The Denial of Gnosis

In Gnostic terms Jesus is a telestes, an initiate of the Mysteries. The Pagan schools of experimental mysticism existed all over the classical world from Ireland to Egypt, and their origins stretched to times far before the Christian era. The early Christian movement was set in the late Pagan world when the Mysteries still commanded tremendous influence. As a telestes, Jesus is an ordinary mortal gifted with extraordinary knowledge, the flowering of gnosis, transcendent insight. He is a phoster, an illuminator who brings a message of freedom from error and illusion, not redemption from sin.

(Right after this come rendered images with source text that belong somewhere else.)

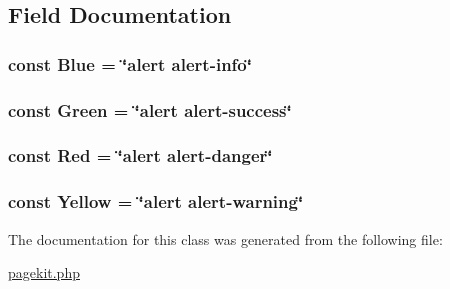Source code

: \subsection{Field Documentation}
\hypertarget{class_color_a3fe2e9935cc0f170c80afcf219c9b72d}{
\subsubsection[{Blue}]{\setlength{\rightskip}{0pt plus 5cm}const Blue = \char`\"{}alert alert-\/info\char`\"{}}}\label{class_color_a3fe2e9935cc0f170c80afcf219c9b72d}
\hypertarget{class_color_ac119844ee984b491286742de94976fa3}{
\subsubsection[{Green}]{\setlength{\rightskip}{0pt plus 5cm}const Green = \char`\"{}alert alert-\/success\char`\"{}}}\label{class_color_ac119844ee984b491286742de94976fa3}
\hypertarget{class_color_ad3fcb7b82c3f5eb778db8c50e4f6650c}{
\subsubsection[{Red}]{\setlength{\rightskip}{0pt plus 5cm}const Red = \char`\"{}alert alert-\/danger\char`\"{}}}\label{class_color_ad3fcb7b82c3f5eb778db8c50e4f6650c}
\hypertarget{class_color_a0c6b6d8bcb388ac24174b8a8e8910d4d}{
\subsubsection[{Yellow}]{\setlength{\rightskip}{0pt plus 5cm}const Yellow = \char`\"{}alert alert-\/warning\char`\"{}}}\label{class_color_a0c6b6d8bcb388ac24174b8a8e8910d4d}


The documentation for this class was generated from the following file\-:\begin{DoxyCompactItemize}
\item 
\hyperlink{pagekit_8php}{pagekit.\-php}\end{DoxyCompactItemize}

The Gnostic Jesus is an inspired teacher who does not claim to be a divinity capable by his death of redeeming the world, changing the nature of human suffering, and altering the course of history. Most, though not all, Gnostic texts firmly reject the resurrection and some passages in the NHL even ridicule belief in salvation by attachment to the name of a dead man (The Apocalypse of Peter 74:13-21). Gnostics who protested the rise of Christianity warned that by blind faith of this kind people will become greatly defiled and fall into error, even into the clutch of evil and they will be perversely overwhelmed (Ibid).

When Karen King declares that Gnosticism does not exist, she speaks as a scholar pronouncing her judgement on a categorical term, an -ism invented in the 19th century; but in doing so, she also risks discounting the concrete and undeniable religious and cultural phenomenon to which the label Gnosticism refers. Her curt dismissal of Gnosticism verges on a denial of Gnosis, the illuminist path of Pagan spirituality, as if such a path never existed, or if it did, is irrelevant. But a rich and long-enduring tradition of pre-Christian spirituality akin to Asian mysticism culminated in the phenomenon labelled by that now dispensable term, Gnosticism. And the legacy Gnosis carries for humankind may not be so confidently or easily discounted.

The illuminist path does not carry a magical cure for human suffering, although it offers insight on the all-too-human factors that cause us to suffer and to inflict suffering. Ignorance is the mother of all evil, says one NHL text. Gnostics considered error rather than sin to be the main problem facing humanity. Distinctions such as this characterize the Gnostic protest against Christian Salvationist doctrines, and in turn affect the way we regard Magdalene as a Gnostic teacher in her own right.

But considerations of this sort are not made by Karen King. Instead, she asserts that the early church fathers, who vehemently opposed Gnostic teachings, present her [Magdalene] in a consistently favourable light. She is usually mentioned to support points they are trying to make about the reality of physical resurrection or the nature of the soul. (p. 149) In other words, Magdalene is acceptable in support of doctrinal belief of the apostolic succession. Thus, King not only rejects the term Gnosticism, but also gives an anti-Gnostic spin to the central feminine model of Gnosis.

Pagan Virtues

King sidelines the penitent whore, as noted above, only to reintroduce her as a model of human weakness:

    The role of the repentant prostitute is symbolically appealing in its own right. It has proven itself to be a much more evocative figure than that of Mary as Jesus wife or lover. The image of Mary as the redeemed sinner has nourished a deep empathy that resonates with our human imperfection, frailty, and mortality. The fallen redeemer figure has enormous power to redeem (p. 153).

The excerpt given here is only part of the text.